In the data below, find each line carrying the string "tasks" and copy it out.
____ Working data
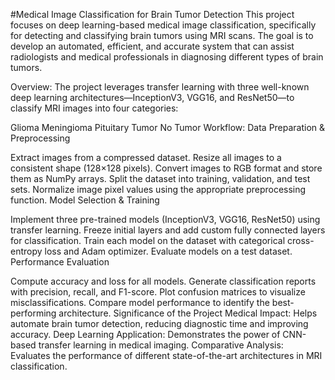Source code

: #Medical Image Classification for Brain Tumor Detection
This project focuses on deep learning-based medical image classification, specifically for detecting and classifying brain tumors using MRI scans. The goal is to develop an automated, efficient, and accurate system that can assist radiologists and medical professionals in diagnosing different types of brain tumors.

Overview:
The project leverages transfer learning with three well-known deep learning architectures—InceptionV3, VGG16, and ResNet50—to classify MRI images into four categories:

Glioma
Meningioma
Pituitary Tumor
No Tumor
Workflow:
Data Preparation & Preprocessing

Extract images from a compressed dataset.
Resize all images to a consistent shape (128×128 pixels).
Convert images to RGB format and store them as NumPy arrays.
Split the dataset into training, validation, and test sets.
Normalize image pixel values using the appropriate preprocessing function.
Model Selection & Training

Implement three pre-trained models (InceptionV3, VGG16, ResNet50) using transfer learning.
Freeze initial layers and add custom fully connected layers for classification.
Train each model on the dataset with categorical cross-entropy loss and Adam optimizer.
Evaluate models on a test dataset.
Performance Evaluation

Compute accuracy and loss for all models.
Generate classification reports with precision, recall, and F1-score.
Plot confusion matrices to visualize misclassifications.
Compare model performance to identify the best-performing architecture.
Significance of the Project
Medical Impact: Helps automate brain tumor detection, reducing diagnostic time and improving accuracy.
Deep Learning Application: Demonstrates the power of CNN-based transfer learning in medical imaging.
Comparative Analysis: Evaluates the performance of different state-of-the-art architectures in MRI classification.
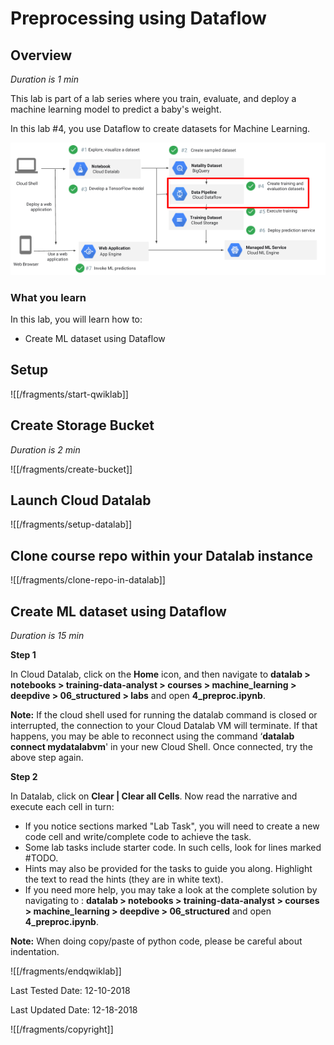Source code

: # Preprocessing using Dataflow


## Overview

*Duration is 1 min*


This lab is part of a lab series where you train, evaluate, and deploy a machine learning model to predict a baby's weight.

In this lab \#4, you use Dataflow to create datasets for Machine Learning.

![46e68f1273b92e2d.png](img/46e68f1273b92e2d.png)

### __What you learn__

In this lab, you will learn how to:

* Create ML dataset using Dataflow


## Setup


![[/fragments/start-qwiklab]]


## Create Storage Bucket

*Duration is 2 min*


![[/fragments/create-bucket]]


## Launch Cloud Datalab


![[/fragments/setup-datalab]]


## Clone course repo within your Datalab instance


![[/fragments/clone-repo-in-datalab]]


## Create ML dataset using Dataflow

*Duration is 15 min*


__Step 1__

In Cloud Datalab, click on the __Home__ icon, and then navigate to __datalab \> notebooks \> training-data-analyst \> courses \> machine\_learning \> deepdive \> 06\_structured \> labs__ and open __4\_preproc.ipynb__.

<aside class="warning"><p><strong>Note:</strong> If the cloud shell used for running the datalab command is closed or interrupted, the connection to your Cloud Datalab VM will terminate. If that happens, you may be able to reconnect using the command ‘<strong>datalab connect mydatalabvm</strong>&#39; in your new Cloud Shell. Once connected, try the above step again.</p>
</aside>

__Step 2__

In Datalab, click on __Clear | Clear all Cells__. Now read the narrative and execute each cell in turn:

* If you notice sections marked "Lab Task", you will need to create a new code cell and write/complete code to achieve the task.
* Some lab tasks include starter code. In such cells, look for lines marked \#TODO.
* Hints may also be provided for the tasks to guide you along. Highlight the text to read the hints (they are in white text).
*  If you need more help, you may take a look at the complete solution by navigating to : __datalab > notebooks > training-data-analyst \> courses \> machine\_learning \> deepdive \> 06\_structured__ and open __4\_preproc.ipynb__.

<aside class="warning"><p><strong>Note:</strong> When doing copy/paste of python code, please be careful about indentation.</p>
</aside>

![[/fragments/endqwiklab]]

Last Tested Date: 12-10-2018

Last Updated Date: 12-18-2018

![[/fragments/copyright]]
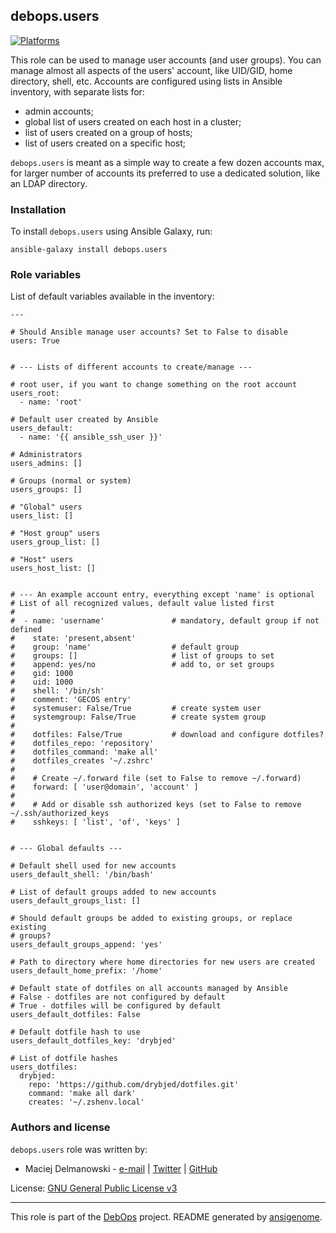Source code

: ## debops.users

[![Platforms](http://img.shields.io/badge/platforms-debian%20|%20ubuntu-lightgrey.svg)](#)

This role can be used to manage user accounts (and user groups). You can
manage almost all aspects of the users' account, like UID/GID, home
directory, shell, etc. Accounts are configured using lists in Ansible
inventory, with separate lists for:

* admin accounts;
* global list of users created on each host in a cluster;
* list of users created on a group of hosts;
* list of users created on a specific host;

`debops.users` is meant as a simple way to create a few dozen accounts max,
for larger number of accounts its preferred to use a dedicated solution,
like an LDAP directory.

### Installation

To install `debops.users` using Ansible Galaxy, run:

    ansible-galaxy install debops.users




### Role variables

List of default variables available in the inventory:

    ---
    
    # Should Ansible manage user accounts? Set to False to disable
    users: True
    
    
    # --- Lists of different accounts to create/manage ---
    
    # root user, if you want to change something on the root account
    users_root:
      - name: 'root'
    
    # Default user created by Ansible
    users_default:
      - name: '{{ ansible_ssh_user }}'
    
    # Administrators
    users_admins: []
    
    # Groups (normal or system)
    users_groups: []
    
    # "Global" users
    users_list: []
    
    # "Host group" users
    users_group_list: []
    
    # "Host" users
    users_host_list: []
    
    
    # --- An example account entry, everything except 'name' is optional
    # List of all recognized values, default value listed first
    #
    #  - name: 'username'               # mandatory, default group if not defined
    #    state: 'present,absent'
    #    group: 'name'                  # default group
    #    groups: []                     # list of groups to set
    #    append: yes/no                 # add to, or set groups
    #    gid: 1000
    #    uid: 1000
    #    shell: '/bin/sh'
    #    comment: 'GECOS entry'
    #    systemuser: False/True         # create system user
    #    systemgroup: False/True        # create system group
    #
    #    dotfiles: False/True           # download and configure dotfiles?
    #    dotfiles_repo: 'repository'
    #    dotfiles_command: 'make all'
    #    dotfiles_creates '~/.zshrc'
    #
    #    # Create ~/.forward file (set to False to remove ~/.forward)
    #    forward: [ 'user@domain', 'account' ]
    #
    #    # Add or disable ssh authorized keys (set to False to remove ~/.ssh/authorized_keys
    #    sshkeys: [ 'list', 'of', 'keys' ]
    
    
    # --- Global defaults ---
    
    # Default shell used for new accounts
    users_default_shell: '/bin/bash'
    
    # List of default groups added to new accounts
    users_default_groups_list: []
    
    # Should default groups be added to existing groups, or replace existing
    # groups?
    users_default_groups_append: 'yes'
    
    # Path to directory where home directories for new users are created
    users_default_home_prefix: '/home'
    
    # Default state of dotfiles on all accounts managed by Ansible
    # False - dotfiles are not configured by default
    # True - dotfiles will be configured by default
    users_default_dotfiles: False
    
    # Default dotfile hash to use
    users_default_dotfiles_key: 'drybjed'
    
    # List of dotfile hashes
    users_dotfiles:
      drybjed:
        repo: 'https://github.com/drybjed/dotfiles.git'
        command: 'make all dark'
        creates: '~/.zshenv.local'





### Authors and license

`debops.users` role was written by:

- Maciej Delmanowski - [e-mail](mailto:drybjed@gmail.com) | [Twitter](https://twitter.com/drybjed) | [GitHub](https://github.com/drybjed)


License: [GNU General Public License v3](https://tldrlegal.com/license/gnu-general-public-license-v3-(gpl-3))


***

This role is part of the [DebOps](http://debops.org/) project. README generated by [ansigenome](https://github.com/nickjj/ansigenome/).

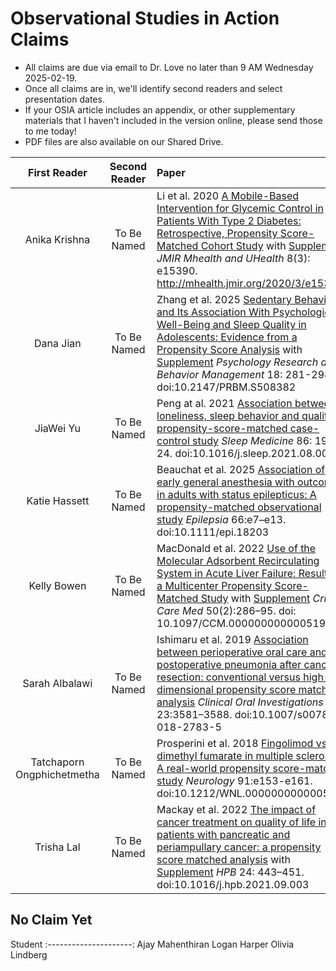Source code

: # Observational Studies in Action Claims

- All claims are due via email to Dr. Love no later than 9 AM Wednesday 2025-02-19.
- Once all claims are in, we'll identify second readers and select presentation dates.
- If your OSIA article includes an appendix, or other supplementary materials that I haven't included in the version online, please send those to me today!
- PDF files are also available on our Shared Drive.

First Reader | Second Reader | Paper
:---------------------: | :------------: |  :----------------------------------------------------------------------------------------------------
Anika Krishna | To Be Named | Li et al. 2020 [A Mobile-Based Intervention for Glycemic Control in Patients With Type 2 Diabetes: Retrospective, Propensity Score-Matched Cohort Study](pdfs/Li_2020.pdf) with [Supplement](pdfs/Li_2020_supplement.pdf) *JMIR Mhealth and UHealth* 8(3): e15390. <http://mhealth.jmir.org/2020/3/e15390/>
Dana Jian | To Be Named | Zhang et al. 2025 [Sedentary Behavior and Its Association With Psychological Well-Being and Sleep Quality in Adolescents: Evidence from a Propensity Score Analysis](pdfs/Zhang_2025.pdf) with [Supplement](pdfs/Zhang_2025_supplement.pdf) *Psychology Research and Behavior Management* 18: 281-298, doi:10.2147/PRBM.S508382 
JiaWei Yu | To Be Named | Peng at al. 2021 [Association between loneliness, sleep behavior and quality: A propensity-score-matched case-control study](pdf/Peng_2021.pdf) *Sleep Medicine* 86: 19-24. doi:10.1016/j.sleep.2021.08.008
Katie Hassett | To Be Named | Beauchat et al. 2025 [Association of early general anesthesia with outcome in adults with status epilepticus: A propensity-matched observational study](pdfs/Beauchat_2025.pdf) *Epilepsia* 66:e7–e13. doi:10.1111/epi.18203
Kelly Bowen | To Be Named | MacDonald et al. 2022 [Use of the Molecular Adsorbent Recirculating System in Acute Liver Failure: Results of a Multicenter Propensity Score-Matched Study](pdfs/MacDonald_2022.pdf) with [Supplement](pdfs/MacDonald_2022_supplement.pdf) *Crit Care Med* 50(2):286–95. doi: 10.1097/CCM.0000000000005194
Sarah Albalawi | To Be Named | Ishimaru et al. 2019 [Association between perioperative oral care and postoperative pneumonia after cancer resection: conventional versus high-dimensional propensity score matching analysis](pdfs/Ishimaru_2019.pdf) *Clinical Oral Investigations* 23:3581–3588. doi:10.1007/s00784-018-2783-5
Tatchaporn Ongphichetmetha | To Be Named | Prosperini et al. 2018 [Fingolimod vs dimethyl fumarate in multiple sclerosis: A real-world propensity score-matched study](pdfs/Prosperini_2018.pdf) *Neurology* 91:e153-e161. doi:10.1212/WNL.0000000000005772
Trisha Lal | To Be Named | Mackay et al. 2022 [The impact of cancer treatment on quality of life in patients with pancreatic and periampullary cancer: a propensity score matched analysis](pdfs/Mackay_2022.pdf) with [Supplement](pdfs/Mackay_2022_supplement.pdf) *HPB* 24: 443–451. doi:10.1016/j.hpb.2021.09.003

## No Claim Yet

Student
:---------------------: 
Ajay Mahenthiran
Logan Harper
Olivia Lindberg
________
Solved problem -
* Some lab tasks include starter code. In such cells, look for lines marked \#TODO.
* Hints may also be provided for the tasks to guide you along. Highlight the text to read the hints (they are in white text).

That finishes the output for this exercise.